**INSTRUCTIONS FOR THE TASK**
Your answer should hold all lines of the entries that include the word "instance".

[Plain-text document sources]

•••

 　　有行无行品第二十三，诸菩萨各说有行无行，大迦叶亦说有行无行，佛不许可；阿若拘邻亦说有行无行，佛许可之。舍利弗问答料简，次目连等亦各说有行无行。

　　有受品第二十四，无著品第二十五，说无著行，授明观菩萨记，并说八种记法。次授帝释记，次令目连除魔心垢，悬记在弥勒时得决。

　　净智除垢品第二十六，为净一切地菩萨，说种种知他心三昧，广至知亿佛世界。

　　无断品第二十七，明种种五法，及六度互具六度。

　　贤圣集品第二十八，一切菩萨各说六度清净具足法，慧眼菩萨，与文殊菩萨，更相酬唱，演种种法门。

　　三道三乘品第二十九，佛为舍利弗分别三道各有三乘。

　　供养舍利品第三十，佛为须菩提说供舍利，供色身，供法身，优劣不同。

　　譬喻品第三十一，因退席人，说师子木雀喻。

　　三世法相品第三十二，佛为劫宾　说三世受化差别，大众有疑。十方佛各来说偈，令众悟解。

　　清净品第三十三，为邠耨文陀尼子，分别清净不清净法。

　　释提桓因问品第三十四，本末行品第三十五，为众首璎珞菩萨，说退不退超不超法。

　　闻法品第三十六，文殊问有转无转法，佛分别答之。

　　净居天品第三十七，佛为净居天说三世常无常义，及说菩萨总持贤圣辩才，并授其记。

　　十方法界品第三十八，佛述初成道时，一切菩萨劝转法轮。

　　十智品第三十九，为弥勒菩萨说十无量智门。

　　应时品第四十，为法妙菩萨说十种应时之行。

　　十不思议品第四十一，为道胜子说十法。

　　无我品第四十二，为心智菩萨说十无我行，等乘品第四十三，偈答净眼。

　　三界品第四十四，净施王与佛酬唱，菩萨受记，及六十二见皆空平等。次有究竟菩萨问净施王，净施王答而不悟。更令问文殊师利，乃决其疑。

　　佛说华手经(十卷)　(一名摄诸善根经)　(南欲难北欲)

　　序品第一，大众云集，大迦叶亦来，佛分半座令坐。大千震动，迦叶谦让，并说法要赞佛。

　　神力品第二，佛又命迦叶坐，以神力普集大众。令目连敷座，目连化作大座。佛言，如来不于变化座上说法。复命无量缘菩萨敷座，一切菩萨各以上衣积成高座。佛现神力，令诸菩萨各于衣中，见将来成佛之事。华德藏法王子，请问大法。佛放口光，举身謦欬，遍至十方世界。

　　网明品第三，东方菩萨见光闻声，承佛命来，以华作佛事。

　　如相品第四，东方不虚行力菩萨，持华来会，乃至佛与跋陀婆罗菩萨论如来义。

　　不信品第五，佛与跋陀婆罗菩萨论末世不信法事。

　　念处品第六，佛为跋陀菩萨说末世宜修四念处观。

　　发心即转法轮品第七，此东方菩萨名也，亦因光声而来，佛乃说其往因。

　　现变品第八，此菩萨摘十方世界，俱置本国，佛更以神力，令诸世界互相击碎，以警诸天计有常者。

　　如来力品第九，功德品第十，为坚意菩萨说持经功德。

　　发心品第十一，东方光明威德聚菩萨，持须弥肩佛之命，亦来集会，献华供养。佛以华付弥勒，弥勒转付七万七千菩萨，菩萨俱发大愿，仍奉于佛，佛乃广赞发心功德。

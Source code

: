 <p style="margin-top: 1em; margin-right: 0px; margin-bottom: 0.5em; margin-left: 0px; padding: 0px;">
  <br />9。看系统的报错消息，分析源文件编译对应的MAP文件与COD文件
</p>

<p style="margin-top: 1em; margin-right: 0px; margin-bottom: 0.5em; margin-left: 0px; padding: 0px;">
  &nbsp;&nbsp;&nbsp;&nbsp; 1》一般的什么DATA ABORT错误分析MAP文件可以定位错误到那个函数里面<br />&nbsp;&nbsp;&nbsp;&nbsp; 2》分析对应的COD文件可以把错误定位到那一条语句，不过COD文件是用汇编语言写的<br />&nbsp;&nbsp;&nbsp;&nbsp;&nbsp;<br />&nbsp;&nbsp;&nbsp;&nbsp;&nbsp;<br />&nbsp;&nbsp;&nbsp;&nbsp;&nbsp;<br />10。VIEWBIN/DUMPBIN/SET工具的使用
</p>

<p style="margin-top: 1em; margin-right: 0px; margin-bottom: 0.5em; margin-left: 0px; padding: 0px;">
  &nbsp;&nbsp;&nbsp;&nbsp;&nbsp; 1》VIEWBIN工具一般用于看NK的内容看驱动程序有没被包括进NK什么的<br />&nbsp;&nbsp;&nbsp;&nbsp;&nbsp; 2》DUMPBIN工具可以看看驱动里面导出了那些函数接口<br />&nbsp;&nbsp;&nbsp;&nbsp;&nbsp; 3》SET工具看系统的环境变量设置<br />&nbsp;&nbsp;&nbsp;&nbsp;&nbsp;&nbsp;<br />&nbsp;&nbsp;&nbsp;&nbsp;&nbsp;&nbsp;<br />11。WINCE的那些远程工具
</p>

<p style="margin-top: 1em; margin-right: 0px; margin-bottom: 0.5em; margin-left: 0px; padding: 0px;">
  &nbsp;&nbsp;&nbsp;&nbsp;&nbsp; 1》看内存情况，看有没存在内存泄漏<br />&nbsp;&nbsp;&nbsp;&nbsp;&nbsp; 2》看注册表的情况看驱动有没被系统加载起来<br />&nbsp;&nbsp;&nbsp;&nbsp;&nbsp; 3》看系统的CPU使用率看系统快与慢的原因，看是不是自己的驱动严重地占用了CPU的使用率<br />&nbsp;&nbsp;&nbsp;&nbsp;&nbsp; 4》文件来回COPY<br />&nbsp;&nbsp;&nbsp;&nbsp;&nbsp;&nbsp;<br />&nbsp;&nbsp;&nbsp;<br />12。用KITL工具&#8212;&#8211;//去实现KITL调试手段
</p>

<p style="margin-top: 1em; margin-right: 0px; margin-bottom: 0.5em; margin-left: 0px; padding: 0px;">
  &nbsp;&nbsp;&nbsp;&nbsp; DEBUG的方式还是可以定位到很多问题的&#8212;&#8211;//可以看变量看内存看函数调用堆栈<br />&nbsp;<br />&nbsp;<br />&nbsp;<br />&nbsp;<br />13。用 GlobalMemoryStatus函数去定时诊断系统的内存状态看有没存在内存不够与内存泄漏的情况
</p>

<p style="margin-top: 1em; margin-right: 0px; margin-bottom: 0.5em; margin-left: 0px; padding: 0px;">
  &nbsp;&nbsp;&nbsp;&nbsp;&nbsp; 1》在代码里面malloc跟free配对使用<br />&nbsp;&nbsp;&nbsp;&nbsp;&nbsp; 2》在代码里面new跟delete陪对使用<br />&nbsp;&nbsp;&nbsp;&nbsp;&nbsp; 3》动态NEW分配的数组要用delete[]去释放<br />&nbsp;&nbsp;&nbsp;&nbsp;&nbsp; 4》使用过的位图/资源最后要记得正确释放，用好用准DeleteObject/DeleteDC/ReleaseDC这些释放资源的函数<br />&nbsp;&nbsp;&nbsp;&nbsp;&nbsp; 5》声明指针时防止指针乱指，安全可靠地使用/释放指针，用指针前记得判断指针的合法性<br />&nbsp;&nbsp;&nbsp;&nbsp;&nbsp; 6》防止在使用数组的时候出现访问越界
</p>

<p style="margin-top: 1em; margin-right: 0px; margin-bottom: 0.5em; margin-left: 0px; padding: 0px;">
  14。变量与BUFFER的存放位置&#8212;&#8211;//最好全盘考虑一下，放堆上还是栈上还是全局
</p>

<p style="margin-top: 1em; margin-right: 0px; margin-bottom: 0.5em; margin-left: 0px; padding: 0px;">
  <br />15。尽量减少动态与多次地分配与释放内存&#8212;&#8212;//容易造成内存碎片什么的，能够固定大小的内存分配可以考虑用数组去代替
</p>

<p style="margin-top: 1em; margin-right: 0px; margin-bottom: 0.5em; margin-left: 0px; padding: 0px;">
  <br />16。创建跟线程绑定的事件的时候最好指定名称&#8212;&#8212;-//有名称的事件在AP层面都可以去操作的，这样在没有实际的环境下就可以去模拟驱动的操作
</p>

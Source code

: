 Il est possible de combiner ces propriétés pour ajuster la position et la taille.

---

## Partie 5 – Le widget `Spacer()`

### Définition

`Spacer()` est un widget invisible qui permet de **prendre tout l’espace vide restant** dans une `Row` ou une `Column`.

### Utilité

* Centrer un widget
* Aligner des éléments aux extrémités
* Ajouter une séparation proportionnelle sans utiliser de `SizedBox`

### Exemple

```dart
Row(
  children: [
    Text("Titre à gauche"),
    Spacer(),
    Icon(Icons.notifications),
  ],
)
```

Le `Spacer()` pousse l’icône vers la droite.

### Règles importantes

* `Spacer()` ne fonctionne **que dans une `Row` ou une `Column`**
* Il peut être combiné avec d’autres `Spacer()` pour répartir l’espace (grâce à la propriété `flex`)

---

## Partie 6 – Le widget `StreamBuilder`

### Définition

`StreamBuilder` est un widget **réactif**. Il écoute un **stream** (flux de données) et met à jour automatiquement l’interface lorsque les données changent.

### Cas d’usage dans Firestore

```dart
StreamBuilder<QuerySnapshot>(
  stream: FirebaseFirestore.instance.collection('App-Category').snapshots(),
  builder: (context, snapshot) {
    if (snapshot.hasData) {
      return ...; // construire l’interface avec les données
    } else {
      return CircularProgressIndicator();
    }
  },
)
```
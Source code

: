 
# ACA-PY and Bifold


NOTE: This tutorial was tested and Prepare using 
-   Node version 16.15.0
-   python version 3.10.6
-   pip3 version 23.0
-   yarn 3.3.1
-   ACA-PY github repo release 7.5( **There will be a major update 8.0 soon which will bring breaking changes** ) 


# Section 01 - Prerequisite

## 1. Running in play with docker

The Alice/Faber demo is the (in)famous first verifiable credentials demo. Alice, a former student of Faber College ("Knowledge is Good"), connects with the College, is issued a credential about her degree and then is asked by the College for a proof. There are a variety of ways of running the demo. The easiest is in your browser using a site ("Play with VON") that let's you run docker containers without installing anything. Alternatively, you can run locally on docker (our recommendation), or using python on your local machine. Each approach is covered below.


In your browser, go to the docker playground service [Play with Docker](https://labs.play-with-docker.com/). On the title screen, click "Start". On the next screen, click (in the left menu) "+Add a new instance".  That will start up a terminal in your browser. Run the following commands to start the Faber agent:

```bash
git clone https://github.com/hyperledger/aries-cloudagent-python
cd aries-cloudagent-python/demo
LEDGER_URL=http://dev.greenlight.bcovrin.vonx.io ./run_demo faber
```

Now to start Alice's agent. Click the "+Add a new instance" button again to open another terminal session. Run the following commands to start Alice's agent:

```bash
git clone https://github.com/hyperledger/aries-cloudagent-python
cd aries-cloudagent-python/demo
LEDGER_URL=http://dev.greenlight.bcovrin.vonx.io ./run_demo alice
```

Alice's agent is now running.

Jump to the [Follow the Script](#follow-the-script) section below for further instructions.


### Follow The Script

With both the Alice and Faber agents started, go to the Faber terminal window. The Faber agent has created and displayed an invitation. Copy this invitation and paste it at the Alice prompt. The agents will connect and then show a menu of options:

•••

**SOLUTION TO THE PROBLEM**
  stream: FirebaseFirestore.instance.collection('App-Category').snapshots(),
In your browser, go to the docker playground service [Play with Docker](https://labs.play-with-docker.com/). On the title screen, click "Start". On the next screen, click (in the left menu) "+Add a new instance".  That will start up a terminal in your browser. Run the following commands to start the Faber agent:
Now to start Alice's agent. Click the "+Add a new instance" button again to open another terminal session. Run the following commands to start Alice's agent:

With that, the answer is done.